◆ **Your task**: If a line of the records holds the word "console", copy it out.
......
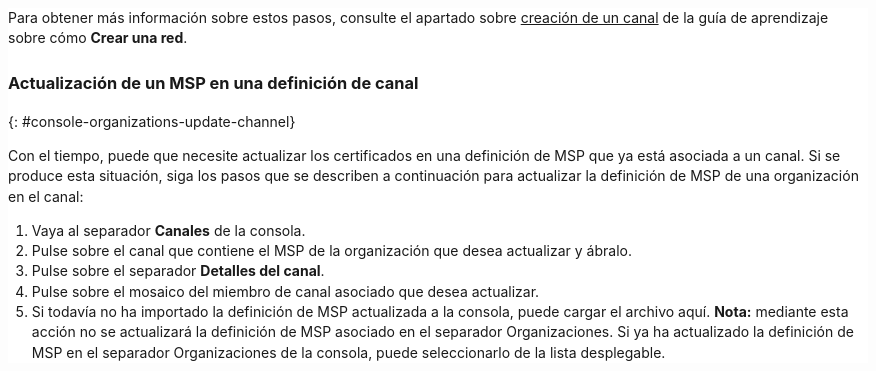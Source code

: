 Para obtener más información sobre estos pasos, consulte el apartado sobre [creación de un canal](/docs/services/blockchain/howto/ibp-console-build-network.html#ibp-console-build-network-create-channel1) de la guía de aprendizaje sobre cómo **Crear una red**.

### Actualización de un MSP en una definición de canal
{: #console-organizations-update-channel}

Con el tiempo, puede que necesite actualizar los certificados en una definición de MSP que ya está asociada a un canal. Si se produce esta situación, siga los pasos que se describen a continuación para actualizar la definición de MSP de una organización en el canal:  

1. Vaya al separador **Canales** de la consola.
2. Pulse sobre el canal que contiene el MSP de la organización que desea actualizar y ábralo.
3. Pulse sobre el separador **Detalles del canal**.
4. Pulse sobre el mosaico del miembro de canal asociado que desea actualizar.
5. Si todavía no ha importado la definición de MSP actualizada a la consola, puede cargar el archivo aquí. **Nota:** mediante esta acción no se actualizará la definición de MSP asociado en el separador Organizaciones. Si ya ha actualizado la definición de MSP en el separador Organizaciones de la consola, puede seleccionarlo de la lista desplegable.
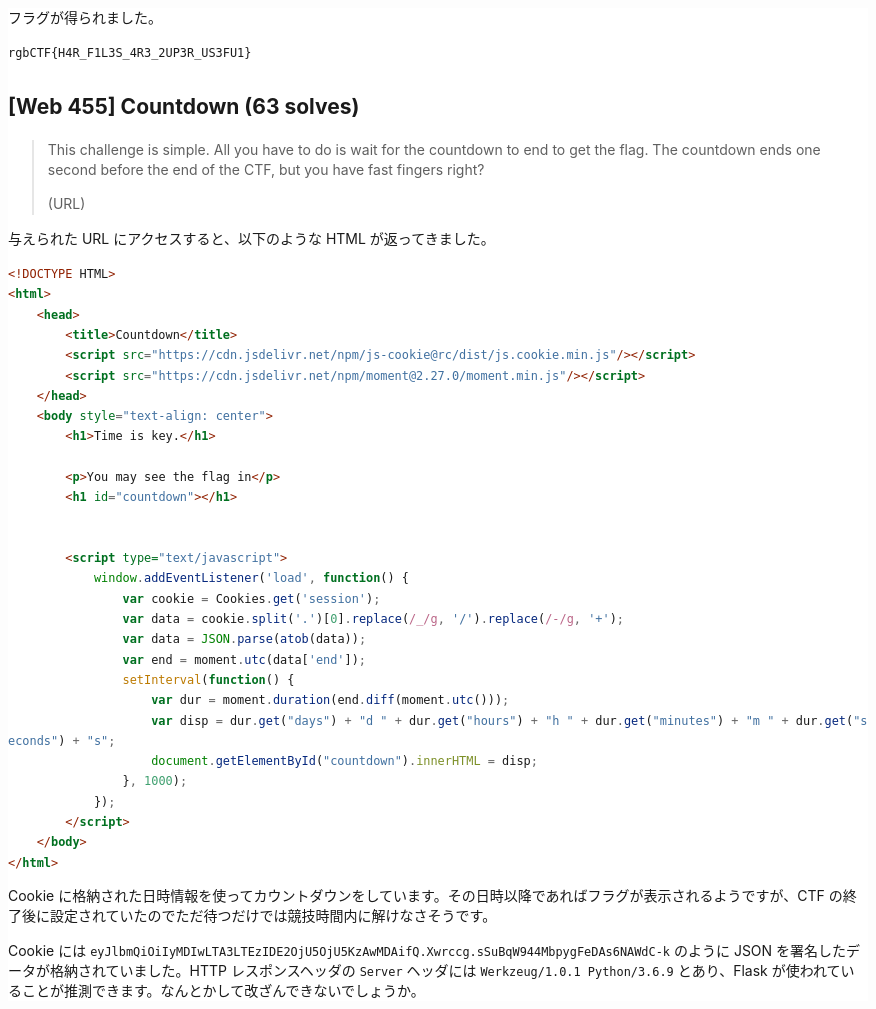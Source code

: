 フラグが得られました。

```
rgbCTF{H4R_F1L3S_4R3_2UP3R_US3FU1}
```

## [Web 455] Countdown (63 solves)
> This challenge is simple. All you have to do is wait for the countdown to end to get the flag. The countdown ends one second before the end of the CTF, but you have fast fingers right?
> 
> (URL)

与えられた URL にアクセスすると、以下のような HTML が返ってきました。

```html
<!DOCTYPE HTML>
<html>
    <head>
        <title>Countdown</title>
        <script src="https://cdn.jsdelivr.net/npm/js-cookie@rc/dist/js.cookie.min.js"/></script>
        <script src="https://cdn.jsdelivr.net/npm/moment@2.27.0/moment.min.js"/></script>
    </head>
    <body style="text-align: center">
        <h1>Time is key.</h1>
        
        <p>You may see the flag in</p>
        <h1 id="countdown"></h1>
        

        <script type="text/javascript">
            window.addEventListener('load', function() {
                var cookie = Cookies.get('session');
                var data = cookie.split('.')[0].replace(/_/g, '/').replace(/-/g, '+');
                var data = JSON.parse(atob(data));
                var end = moment.utc(data['end']);
                setInterval(function() {
                    var dur = moment.duration(end.diff(moment.utc()));
                    var disp = dur.get("days") + "d " + dur.get("hours") + "h " + dur.get("minutes") + "m " + dur.get("seconds") + "s";
                    document.getElementById("countdown").innerHTML = disp; 
                }, 1000);
            });
        </script>
    </body>
</html>
```

Cookie に格納された日時情報を使ってカウントダウンをしています。その日時以降であればフラグが表示されるようですが、CTF の終了後に設定されていたのでただ待つだけでは競技時間内に解けなさそうです。

Cookie には `eyJlbmQiOiIyMDIwLTA3LTEzIDE2OjU5OjU5KzAwMDAifQ.Xwrccg.sSuBqW944MbpygFeDAs6NAWdC-k` のように JSON を署名したデータが格納されていました。HTTP レスポンスヘッダの `Server` ヘッダには `Werkzeug/1.0.1 Python/3.6.9` とあり、Flask が使われていることが推測できます。なんとかして改ざんできないでしょうか。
......
◆ **Your solution**:
: Para obtener más información sobre estos pasos, consulte el apartado sobre [creación de un canal](/docs/services/blockchain/howto/ibp-console-build-network.html#ibp-console-build-network-create-channel1) de la guía de aprendizaje sobre cómo **Crear una red**.
{: #console-organizations-update-channel}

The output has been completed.